Marquis first heard about B Corporations from one of his students while teaching at Harvard Business School. He says the movement is partly down to a cultural shift led by new millennials and Generation Z, who are more committed to buy from or work for companies that have similar values to theirs. The shift has also touched investors. Not only are mainstream VC firms now funding B Corporations, such as in the cases of Andreessen Horowitz (Altschool), Union Square Ventures (Kickstarter) and Sequoia Capital (Lemonade), but some are also becoming certified B Corporations, such as real estate investor Fifth Wall and tech investor Foundry Group.
This past summer, two B Corporations held their initial public offerings and became publicly traded companies: insurance company, Lemonade, and certified-as-humane egg purveyor Vital Farms. They join just a handful of other B Corporations—including international university operator Laureate Education, and Brazilian cosmetics group Natura &Co—that have made the leap to a public offering. Vital Farms’ CEO, Russell Diez-Canseco, says the company has been rooted in “conscious capitalism” since its founding. “We really believe that our purpose is to improve the lives of people, animals, and plants through food,” he says. And, entering the public market has attracted more “really incredible impact investors who were very supportive of the mission, and really saw the potential for us to have a positive impact in the world.”
The months-long move to become B Corporation-certified was laborious, as are the continual impact assessments required; they have to get recertified every three years in order to remain a B Corporations, and the organization looks for substantial outcomes, such as carbon neutral plans by 2030. (One of the drawbacks that have stopped some companies from entering the process is how rigorous and time-consuming it is). “The bar keeps moving,” Diez-Canseco says. “They continually revise the criteria. So, what’s great is you can’t rest on your laurels.” These stringent checks are ways for B Lab to keep companies accountable for their word—and to stay free from criticism such as the one lobbed at the Business Roundtable, that “accountability to everyone means accountability to no one.” With these gauges, companies can effectively track and report and be transparent about their stakeholder commitments.
Also this summer, two companies—Amalgamated Bank and Danone—officially changed their articles of incorporation to include language about benefitting stakeholders. Danone is also one of six large, multinational corporations to have signed onto a new B Lab program, B Movement Builders, which is a way for large corporations, which make $1 billion or more in revenue, to “slowly on-ramp” as certified B Corporations. The process has proved harder for these companies in the past because they often comprise complex legal entities that span many countries. Danone North America, and 26 of Danone’s complex web of global entities, are already B Corporation-certified, representing 45% of the company— but the corporation as a whole unit is not.
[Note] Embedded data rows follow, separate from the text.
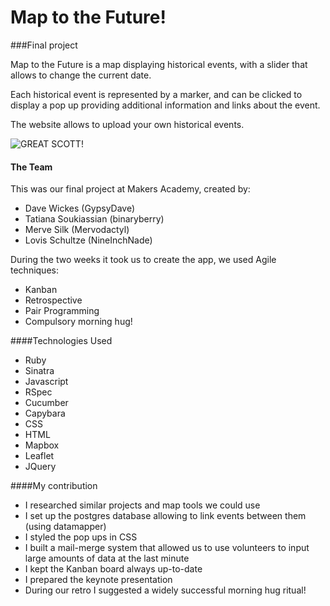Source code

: Map to the Future!
=================

###Final project

Map to the Future is a map displaying historical events, with a slider that allows to change the current date.

Each historical event is represented by a marker, and can be clicked to display a pop up providing additional information and links about the event.

The website allows to upload your own historical events.

![GREAT SCOTT!](https://github.com/gypsydave5/map-to-the-future/blob/master/lib/public/images/mapToTheFuture.png)

#### The Team

This was our final project at Makers Academy, created by:
 - Dave Wickes (GypsyDave)
 - Tatiana Soukiassian (binaryberry)
 - Merve Silk (Mervodactyl)
 - Lovis Schultze (NineInchNade)

During the two weeks it took us to create the app, we used Agile techniques:
- Kanban
- Retrospective
- Pair Programming
- Compulsory morning hug!


####Technologies Used

- Ruby
- Sinatra
- Javascript
- RSpec
- Cucumber
- Capybara
- CSS
- HTML
- Mapbox
- Leaflet
- JQuery

####My contribution
- I researched similar projects and map tools we could use
- I set up the postgres database allowing to link events between them (using datamapper)
- I styled the pop ups in CSS
- I built a mail-merge system that allowed us to use volunteers to input large amounts of data at the last minute
- I kept the Kanban board always up-to-date
- I prepared the keynote presentation
- During our retro I suggested a widely successful morning hug ritual!

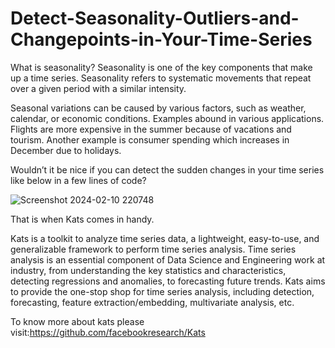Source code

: # Detect-Seasonality-Outliers-and-Changepoints-in-Your-Time-Series
What is seasonality?
Seasonality is one of the key components that make up a time series. Seasonality refers to systematic movements that repeat over a given period with a similar intensity.

Seasonal variations can be caused by various factors, such as weather, calendar, or economic conditions. Examples abound in various applications. Flights are more expensive in the summer because of vacations and tourism. Another example is consumer spending which increases in December due to holidays.

Wouldn’t it be nice if you can detect the sudden changes in your time series like below in a few lines of code?

![Screenshot 2024-02-10 220748](https://github.com/ArvindPadala/Detect-Seasonality-Outliers-and-Changepoints-in-Your-Time-Series/assets/151894030/267de2cb-75fd-4fa3-ac20-0b7be1b8eab9)

That is when Kats comes in handy.

Kats is a toolkit to analyze time series data, a lightweight, easy-to-use, and generalizable framework to perform time series analysis. Time series analysis is an essential component of Data Science and Engineering work at industry, from understanding the key statistics and characteristics, detecting regressions and anomalies, to forecasting future trends. Kats aims to provide the one-stop shop for time series analysis, including detection, forecasting, feature extraction/embedding, multivariate analysis, etc.

To know more about kats please visit:https://github.com/facebookresearch/Kats
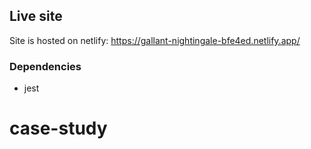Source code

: ## Live site
Site is hosted on netlify: https://gallant-nightingale-bfe4ed.netlify.app/



### Dependencies
* jest

# case-study

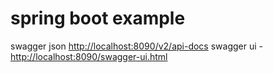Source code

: # spring boot example

swagger json [http://localhost:8090/v2/api-docs](http://localhost:8090/v2/api-docs)
swagger ui - [http://localhost:8090/swagger-ui.html](http://localhost:8090/swagger-ui.html)

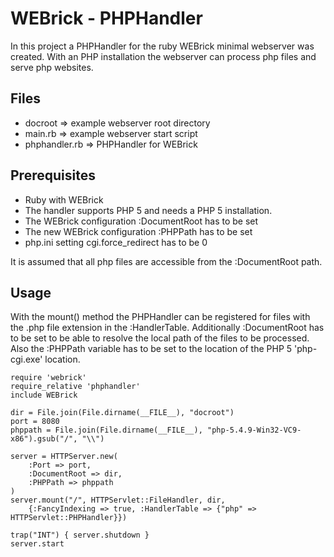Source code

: # WEBrick - PHPHandler #

In this project a PHPHandler for the ruby WEBrick minimal webserver was created. With an PHP installation the
webserver can process php files and serve php websites.

## Files ##

- docroot => example webserver root directory
- main.rb => example webserver start script
- phphandler.rb => PHPHandler for WEBrick

## Prerequisites ##

- Ruby with WEBrick
- The handler supports PHP 5 and needs a PHP 5 installation.
- The WEBrick configuration :DocumentRoot has to be set
- The new WEBrick configuration :PHPPath has to be set
- php.ini setting cgi.force_redirect has to be 0

It is assumed that all php files are accessible from the :DocumentRoot path.

## Usage ##

With the mount() method the PHPHandler can be registered for files with the .php file extension in the :HandlerTable.
Additionally :DocumentRoot has to be set to be able to resolve the local path of the files to be processed. Also the
:PHPPath variable has to be set to the location of the PHP 5 'php-cgi.exe' location.

    require 'webrick'
    require_relative 'phphandler'
    include WEBrick

    dir = File.join(File.dirname(__FILE__), "docroot")
    port = 8080
    phppath = File.join(File.dirname(__FILE__), "php-5.4.9-Win32-VC9-x86").gsub("/", "\\")

    server = HTTPServer.new(
        :Port => port,
        :DocumentRoot => dir,
        :PHPPath => phppath
    )
    server.mount("/", HTTPServlet::FileHandler, dir,
        {:FancyIndexing => true, :HandlerTable => {"php" => HTTPServlet::PHPHandler}})

    trap("INT") { server.shutdown }
    server.start

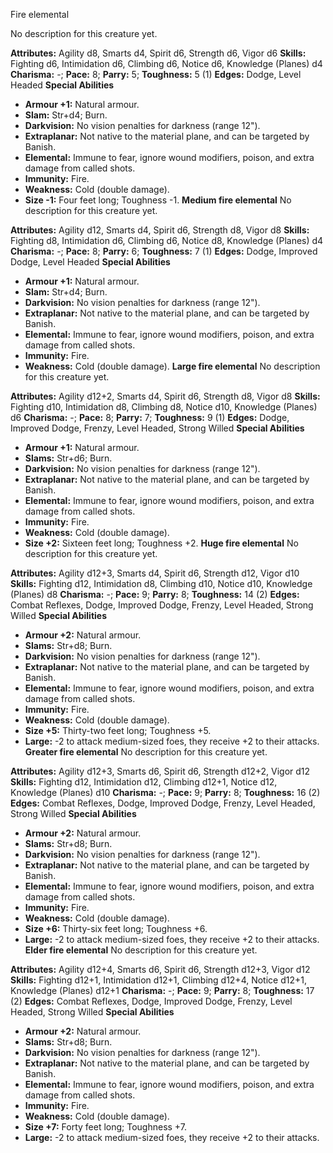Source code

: Fire elemental

No description for this creature yet.

**Attributes:** Agility d8, Smarts d4, Spirit d6, Strength d6, Vigor d6
**Skills:** Fighting d6, Intimidation d6, Climbing d6, Notice d6,
Knowledge (Planes) d4
**Charisma:** -; **Pace:** 8; **Parry:** 5; **Toughness:** 5 (1)
**Edges:** Dodge, Level Headed
**Special Abilities**
- **Armour +1:** Natural armour.
- **Slam:** Str+d4; Burn.
- **Darkvision:** No vision penalties for darkness (range 12").
- **Extraplanar:** Not native to the material plane, and can be targeted
by Banish.
- **Elemental:** Immune to fear, ignore wound modifiers, poison, and
extra damage from called shots.
- **Immunity:** Fire.
- **Weakness:** Cold (double damage).
- **Size -1:** Four feet long; Toughness -1.
**Medium fire elemental**
No description for this creature yet.

**Attributes:** Agility d12, Smarts d4, Spirit d6, Strength d8, Vigor
d8
**Skills:** Fighting d8, Intimidation d6, Climbing d6, Notice d8,
Knowledge (Planes) d4
**Charisma:** -; **Pace:** 8; **Parry:** 6; **Toughness:** 7 (1)
**Edges:** Dodge, Improved Dodge, Level Headed
**Special Abilities**
- **Armour +1:** Natural armour.
- **Slam:** Str+d4; Burn.
- **Darkvision:** No vision penalties for darkness (range 12").
- **Extraplanar:** Not native to the material plane, and can be targeted
by Banish.
- **Elemental:** Immune to fear, ignore wound modifiers, poison, and
extra damage from called shots.
- **Immunity:** Fire.
- **Weakness:** Cold (double damage).
**Large fire elemental**
No description for this creature yet.

**Attributes:** Agility d12+2, Smarts d4, Spirit d6, Strength d8, Vigor
d8
**Skills:** Fighting d10, Intimidation d8, Climbing d8, Notice d10,
Knowledge (Planes) d6
**Charisma:** -; **Pace:** 8; **Parry:** 7; **Toughness:** 9 (1)
**Edges:** Dodge, Improved Dodge, Frenzy, Level Headed, Strong Willed
**Special Abilities**
- **Armour +1:** Natural armour.
- **Slams:** Str+d6; Burn.
- **Darkvision:** No vision penalties for darkness (range 12").
- **Extraplanar:** Not native to the material plane, and can be targeted
by Banish.
- **Elemental:** Immune to fear, ignore wound modifiers, poison, and
extra damage from called shots.
- **Immunity:** Fire.
- **Weakness:** Cold (double damage).
- **Size +2:** Sixteen feet long; Toughness +2.
**Huge fire elemental**
No description for this creature yet.

**Attributes:** Agility d12+3, Smarts d4, Spirit d6, Strength d12, Vigor
d10
**Skills:** Fighting d12, Intimidation d8, Climbing d10, Notice d10,
Knowledge (Planes) d8
**Charisma:** -; **Pace:** 9; **Parry:** 8; **Toughness:** 14 (2)
**Edges:** Combat Reflexes, Dodge, Improved Dodge, Frenzy, Level Headed,
Strong Willed
**Special Abilities**
- **Armour +2:** Natural armour.
- **Slams:** Str+d8; Burn.
- **Darkvision:** No vision penalties for darkness (range 12").
- **Extraplanar:** Not native to the material plane, and can be targeted
by Banish.
- **Elemental:** Immune to fear, ignore wound modifiers, poison, and
extra damage from called shots.
- **Immunity:** Fire.
- **Weakness:** Cold (double damage).
- **Size +5:** Thirty-two feet long; Toughness +5.
- **Large:** -2 to attack medium-sized foes, they receive +2 to their
attacks.
**Greater fire elemental**
No description for this creature yet.

**Attributes:** Agility d12+3, Smarts d6, Spirit d6, Strength d12+2,
Vigor d12
**Skills:** Fighting d12, Intimidation d12, Climbing d12+1, Notice d12,
Knowledge (Planes) d10
**Charisma:** -; **Pace:** 9; **Parry:** 8; **Toughness:** 16 (2)
**Edges:** Combat Reflexes, Dodge, Improved Dodge, Frenzy, Level Headed,
Strong Willed
**Special Abilities**
- **Armour +2:** Natural armour.
- **Slams:** Str+d8; Burn.
- **Darkvision:** No vision penalties for darkness (range 12").
- **Extraplanar:** Not native to the material plane, and can be targeted
by Banish.
- **Elemental:** Immune to fear, ignore wound modifiers, poison, and
extra damage from called shots.
- **Immunity:** Fire.
- **Weakness:** Cold (double damage).
- **Size +6:** Thirty-six feet long; Toughness +6.
- **Large:** -2 to attack medium-sized foes, they receive +2 to their
attacks.
**Elder fire elemental**
No description for this creature yet.

**Attributes:** Agility d12+4, Smarts d6, Spirit d6, Strength d12+3,
Vigor d12
**Skills:** Fighting d12+1, Intimidation d12+1, Climbing d12+4, Notice
d12+1, Knowledge (Planes) d12+1
**Charisma:** -; **Pace:** 9; **Parry:** 8; **Toughness:** 17 (2)
**Edges:** Combat Reflexes, Dodge, Improved Dodge, Frenzy, Level Headed,
Strong Willed
**Special Abilities**
- **Armour +2:** Natural armour.
- **Slams:** Str+d8; Burn.
- **Darkvision:** No vision penalties for darkness (range 12").
- **Extraplanar:** Not native to the material plane, and can be targeted
by Banish.
- **Elemental:** Immune to fear, ignore wound modifiers, poison, and
extra damage from called shots.
- **Immunity:** Fire.
- **Weakness:** Cold (double damage).
- **Size +7:** Forty feet long; Toughness +7.
- **Large:** -2 to attack medium-sized foes, they receive +2 to their
attacks.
None of the six corporations entering the on-ramping are American (Danone is headquartered in France), which shows the U.S. corporate world’s comparative slowness to adopt some of the B Corporations’ values. “I do think that the U.S. focuses more on shareholder primacy. Sort of, meeting the Wall Street quarterly numbers,” Marquis says. “In the next few years, the large companies that become B Corporations may be predominantly European and South American.”
Still, Marquis has seen the movement gain momentum over the years, culminating in this fortuitous summer success. Businesses have come a long way since the case of Etsy, an early B Corporation, which opted to give up its certified status after pressure from its public market shareholders, who it feared would not support its transition. Now, in contrast, Diez-Canseco hopes the movement can continue catching on. “I’m just excited to have this be the topic of conversation in more boardrooms,” he says. “I’m excited to have our example inspire a few other companies to take a similar path.”